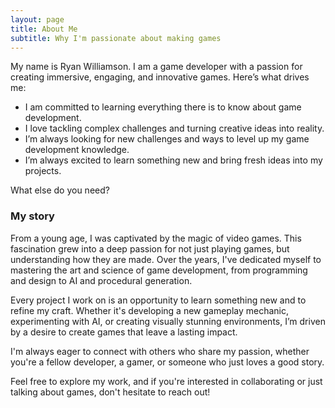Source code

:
 ```yaml
---
layout: page
title: About Me
subtitle: Why I'm passionate about making games
---
```


My name is Ryan Williamson. I am a game developer with a passion for creating immersive, engaging, and innovative games. Here’s what drives me:

- I am committed to learning everything there is to know about game development.
- I love tackling complex challenges and turning creative ideas into reality.
- I’m always looking for new challenges and ways to level up my game development knowledge.
- I’m always excited to learn something new and bring fresh ideas into my projects.

What else do you need?

### My story

From a young age, I was captivated by the magic of video games. This fascination grew into a deep passion for not just playing games, but understanding how they are made. Over the years, I've dedicated myself to mastering the art and science of game development, from programming and design to AI and procedural generation.

Every project I work on is an opportunity to learn something new and to refine my craft. Whether it's developing a new gameplay mechanic, experimenting with AI, or creating visually stunning environments, I’m driven by a desire to create games that leave a lasting impact.

I'm always eager to connect with others who share my passion, whether you're a fellow developer, a gamer, or someone who just loves a good story.

Feel free to explore my work, and if you're interested in collaborating or just talking about games, don't hesitate to reach out!
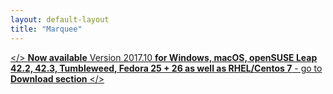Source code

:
 ```yaml
---
layout: default-layout
title: "Marquee"
---
```



[</> **Now available** Version 2017.10 **for Windows, macOS, openSUSE Leap 42.2, 42.3, Tumbleweed, Fedora 25 + 26 as well as RHEL/Centos 7** - go to **Download section** </>](/downloads/ "download 2017.10 for Windows,Mac OSX, openSUSE, Fedora and RHEL/Centos")
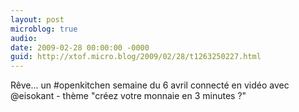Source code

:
 ```yaml
---
layout: post
microblog: true
audio: 
date: 2009-02-28 00:00:00 -0000
guid: http://xtof.micro.blog/2009/02/28/t1263250227.html
---
```

Rêve... un #openkitchen semaine du 6 avril connecté en vidéo avec @eisokant - thème  "créez votre monnaie en 3 minutes ?"
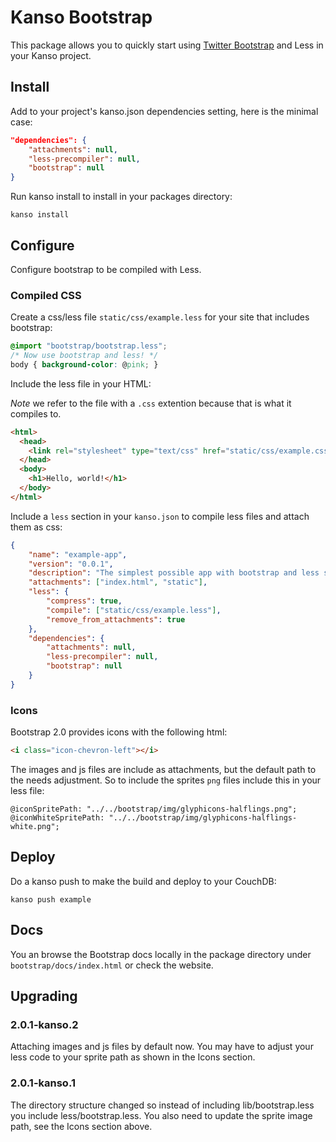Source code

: # Kanso Bootstrap

This package allows you to quickly start using [Twitter
Bootstrap](http://twitter.github.com/bootstrap/) and Less in your Kanso
project. 

## Install

Add to your project's kanso.json dependencies setting, here is the minimal
case:

```json
"dependencies": {
    "attachments": null,
    "less-precompiler": null,
    "bootstrap": null
}
```

Run kanso install to install in your packages directory:

```
kanso install
```

## Configure 

Configure bootstrap to be compiled with Less.

### Compiled CSS

Create a css/less file `static/css/example.less` for your site that
includes bootstrap:

```css
@import "bootstrap/bootstrap.less";
/* Now use bootstrap and less! */
body { background-color: @pink; }
```

Include the less file in your HTML:

*Note* we refer to the file with a `.css` extention because that is what it
compiles to.

```html
<html>
  <head>
    <link rel="stylesheet" type="text/css" href="static/css/example.css" />
  </head>
  <body>
    <h1>Hello, world!</h1>
  </body>
</html>
```

Include a `less` section in your `kanso.json` to compile less files and attach
them as css:

```json
{
    "name": "example-app",
    "version": "0.0.1",
    "description": "The simplest possible app with bootstrap and less support.",
    "attachments": ["index.html", "static"],
    "less": {
        "compress": true,
        "compile": ["static/css/example.less"],
        "remove_from_attachments": true
    },
    "dependencies": {
        "attachments": null,
        "less-precompiler": null,
        "bootstrap": null
    }
}
```

### Icons

Bootstrap 2.0 provides icons with the following html:

```html
<i class="icon-chevron-left"></i>
```

The images and js files are include as attachments, but the default path to the
needs adjustment.  So to include the sprites `png` files include this in your
less file:

```
@iconSpritePath: "../../bootstrap/img/glyphicons-halflings.png";
@iconWhiteSpritePath: "../../bootstrap/img/glyphicons-halflings-white.png";
```

## Deploy

Do a kanso push to make the build and deploy to your CouchDB:

```
kanso push example
```

## Docs

You an browse the Bootstrap docs locally in the package directory under
`bootstrap/docs/index.html` or check the website.

## Upgrading

### 2.0.1-kanso.2

Attaching images and js files by default now.  You may have to adjust your less
code to your sprite path as shown in the Icons section.

### 2.0.1-kanso.1

The directory structure changed so instead of including lib/bootstrap.less you
include less/bootstrap.less. You also need to update the sprite image path, see
the Icons section above.

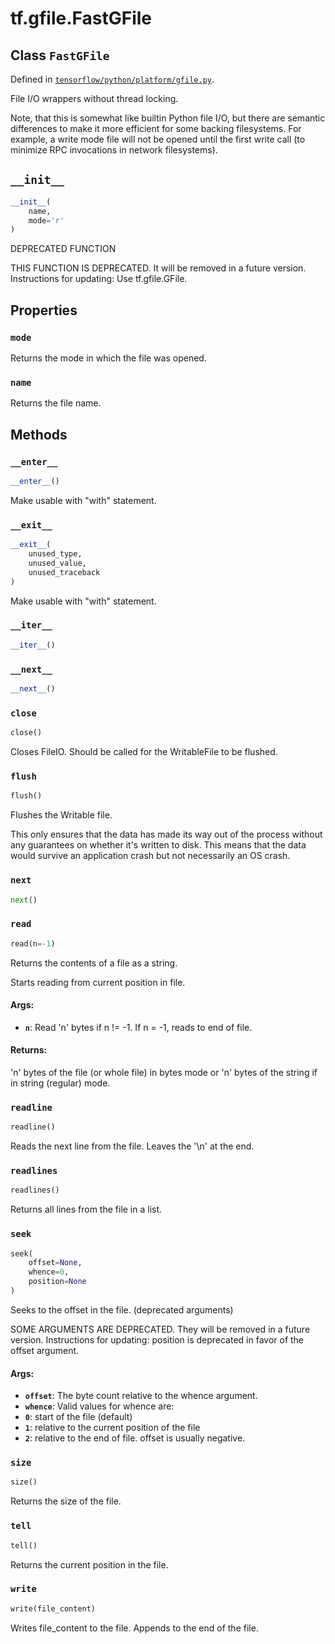 <div itemscope itemtype="http://developers.google.com/ReferenceObject">
<meta itemprop="name" content="tf.gfile.FastGFile" />
<meta itemprop="path" content="Stable" />
<meta itemprop="property" content="mode"/>
<meta itemprop="property" content="name"/>
<meta itemprop="property" content="__enter__"/>
<meta itemprop="property" content="__exit__"/>
<meta itemprop="property" content="__init__"/>
<meta itemprop="property" content="__iter__"/>
<meta itemprop="property" content="__next__"/>
<meta itemprop="property" content="close"/>
<meta itemprop="property" content="flush"/>
<meta itemprop="property" content="next"/>
<meta itemprop="property" content="read"/>
<meta itemprop="property" content="readline"/>
<meta itemprop="property" content="readlines"/>
<meta itemprop="property" content="seek"/>
<meta itemprop="property" content="size"/>
<meta itemprop="property" content="tell"/>
<meta itemprop="property" content="write"/>
</div>

# tf.gfile.FastGFile

## Class `FastGFile`





Defined in [`tensorflow/python/platform/gfile.py`](/code/stable/tensorflow/python/platform/gfile.py).

File I/O wrappers without thread locking.

Note, that this  is somewhat like builtin Python  file I/O, but
there are  semantic differences to  make it more  efficient for
some backing filesystems.  For example, a write  mode file will
not  be opened  until the  first  write call  (to minimize  RPC
invocations in network filesystems).

<h2 id="__init__"><code>__init__</code></h2>

``` python
__init__(
    name,
    mode='r'
)
```

DEPRECATED FUNCTION

THIS FUNCTION IS DEPRECATED. It will be removed in a future version.
Instructions for updating:
Use tf.gfile.GFile.



## Properties

<h3 id="mode"><code>mode</code></h3>

Returns the mode in which the file was opened.

<h3 id="name"><code>name</code></h3>

Returns the file name.



## Methods

<h3 id="__enter__"><code>__enter__</code></h3>

``` python
__enter__()
```

Make usable with "with" statement.

<h3 id="__exit__"><code>__exit__</code></h3>

``` python
__exit__(
    unused_type,
    unused_value,
    unused_traceback
)
```

Make usable with "with" statement.

<h3 id="__iter__"><code>__iter__</code></h3>

``` python
__iter__()
```



<h3 id="__next__"><code>__next__</code></h3>

``` python
__next__()
```



<h3 id="close"><code>close</code></h3>

``` python
close()
```

Closes FileIO. Should be called for the WritableFile to be flushed.

<h3 id="flush"><code>flush</code></h3>

``` python
flush()
```

Flushes the Writable file.

This only ensures that the data has made its way out of the process without
any guarantees on whether it's written to disk. This means that the
data would survive an application crash but not necessarily an OS crash.

<h3 id="next"><code>next</code></h3>

``` python
next()
```



<h3 id="read"><code>read</code></h3>

``` python
read(n=-1)
```

Returns the contents of a file as a string.

Starts reading from current position in file.

#### Args:

* <b>`n`</b>: Read 'n' bytes if n != -1. If n = -1, reads to end of file.


#### Returns:

'n' bytes of the file (or whole file) in bytes mode or 'n' bytes of the
string if in string (regular) mode.

<h3 id="readline"><code>readline</code></h3>

``` python
readline()
```

Reads the next line from the file. Leaves the '\n' at the end.

<h3 id="readlines"><code>readlines</code></h3>

``` python
readlines()
```

Returns all lines from the file in a list.

<h3 id="seek"><code>seek</code></h3>

``` python
seek(
    offset=None,
    whence=0,
    position=None
)
```

Seeks to the offset in the file. (deprecated arguments)

SOME ARGUMENTS ARE DEPRECATED. They will be removed in a future version.
Instructions for updating:
position is deprecated in favor of the offset argument.

#### Args:

* <b>`offset`</b>: The byte count relative to the whence argument.
* <b>`whence`</b>: Valid values for whence are:
* <b>`0`</b>: start of the file (default)
* <b>`1`</b>: relative to the current position of the file
* <b>`2`</b>: relative to the end of file. offset is usually negative.

<h3 id="size"><code>size</code></h3>

``` python
size()
```

Returns the size of the file.

<h3 id="tell"><code>tell</code></h3>

``` python
tell()
```

Returns the current position in the file.

<h3 id="write"><code>write</code></h3>

``` python
write(file_content)
```

Writes file_content to the file. Appends to the end of the file.



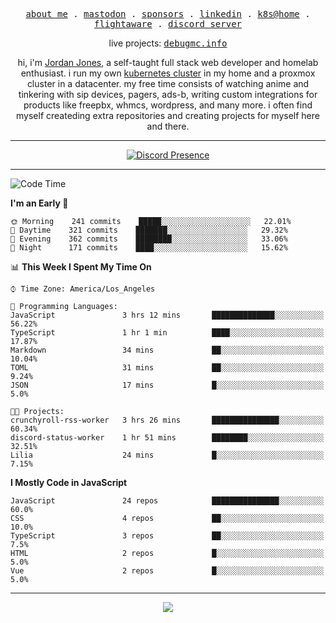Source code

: <p align="center">
  <samp>
    <a href="https://jordanjones.org/">about me</a> .
    <a href="https://mastodon.social/@kashall">mastodon</a> .
    <a href="https://github.com/sponsors/kashalls">sponsors</a> .
    <a href="https://linkedin.com/in/jordpjones">linkedin</a> .
    <a href="https://github.com/kashalls/home-cluster">k8s@home</a> .
    <a href="https://flightaware.com/adsb/stats/user/kashalls">flightaware</a> .
    <a href="https://discord.gg/ctgrp8k">discord server</a>
  </samp>
</p>

<p align="center">
  live projects: 
  <samp>
    <a href="https://debugmc.info">debugmc.info</a>
  </samp>
</p>

<p align="center">hi, i'm <a href="https://jordanjones.org/">Jordan Jones</a>, a self-taught full stack web developer and homelab enthusiast. i run my own <a href="https://github.com/kashalls/home-cluster">kubernetes cluster</a> in my home and a proxmox cluster in a datacenter. my free time consists of watching anime and tinkering with sip devices, pagers, ads-b, writing custom integrations for products like freepbx, whmcs, wordpress, and many more. i often find myself createding extra repositories and creating projects for myself here and there. </p>

---
<div align="center">

[![Discord Presence](https://lanyard.cnrad.dev/api/201077739589992448)](https://discord.com/users/201077739589992448)

</div>

---

<!--START_SECTION:waka-->
![Code Time](http://img.shields.io/badge/Code%20Time-1%2C203%20hrs%2035%20mins-blue)

**I'm an Early 🐤** 

```text
🌞 Morning    241 commits    █████░░░░░░░░░░░░░░░░░░░░   22.01% 
🌆 Daytime    321 commits    ███████░░░░░░░░░░░░░░░░░░   29.32% 
🌃 Evening    362 commits    ████████░░░░░░░░░░░░░░░░░   33.06% 
🌙 Night      171 commits    ████░░░░░░░░░░░░░░░░░░░░░   15.62%

```


📊 **This Week I Spent My Time On** 

```text
⌚︎ Time Zone: America/Los_Angeles

💬 Programming Languages: 
JavaScript               3 hrs 12 mins       ██████████████░░░░░░░░░░░   56.22% 
TypeScript               1 hr 1 min          ████░░░░░░░░░░░░░░░░░░░░░   17.87% 
Markdown                 34 mins             ██░░░░░░░░░░░░░░░░░░░░░░░   10.04% 
TOML                     31 mins             ██░░░░░░░░░░░░░░░░░░░░░░░   9.24% 
JSON                     17 mins             █░░░░░░░░░░░░░░░░░░░░░░░░   5.0%

🐱‍💻 Projects: 
crunchyroll-rss-worker   3 hrs 26 mins       ███████████████░░░░░░░░░░   60.34% 
discord-status-worker    1 hr 51 mins        ████████░░░░░░░░░░░░░░░░░   32.51% 
Lilia                    24 mins             █░░░░░░░░░░░░░░░░░░░░░░░░   7.15%

```

**I Mostly Code in JavaScript** 

```text
JavaScript               24 repos            ███████████████░░░░░░░░░░   60.0% 
CSS                      4 repos             ██░░░░░░░░░░░░░░░░░░░░░░░   10.0% 
TypeScript               3 repos             ██░░░░░░░░░░░░░░░░░░░░░░░   7.5% 
HTML                     2 repos             █░░░░░░░░░░░░░░░░░░░░░░░░   5.0% 
Vue                      2 repos             █░░░░░░░░░░░░░░░░░░░░░░░░   5.0%

```



<!--END_SECTION:waka-->

---

<p align="center">
  <a href="https://github.com/sponsors/kashalls">
    <img src='https://cdn.jsdelivr.net/gh/kashalls/kashalls/sponsors/sponsors.svg'/>
  </a>
</p>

————————

» **Aim of the exercise**:
Once the line containing "### My story" has been located, transcribe exactly and only every line from the first line of the entries through it, excluding pictures.

» **Answer space**:
Source code

:
 ```yaml
---
layout: page
title: About Me
subtitle: Why I'm passionate about making games
---
```


My name is Ryan Williamson. I am a game developer with a passion for creating immersive, engaging, and innovative games. Here’s what drives me:

- I am committed to learning everything there is to know about game development.
- I love tackling complex challenges and turning creative ideas into reality.
- I’m always looking for new challenges and ways to level up my game development knowledge.
- I’m always excited to learn something new and bring fresh ideas into my projects.

What else do you need?

### My story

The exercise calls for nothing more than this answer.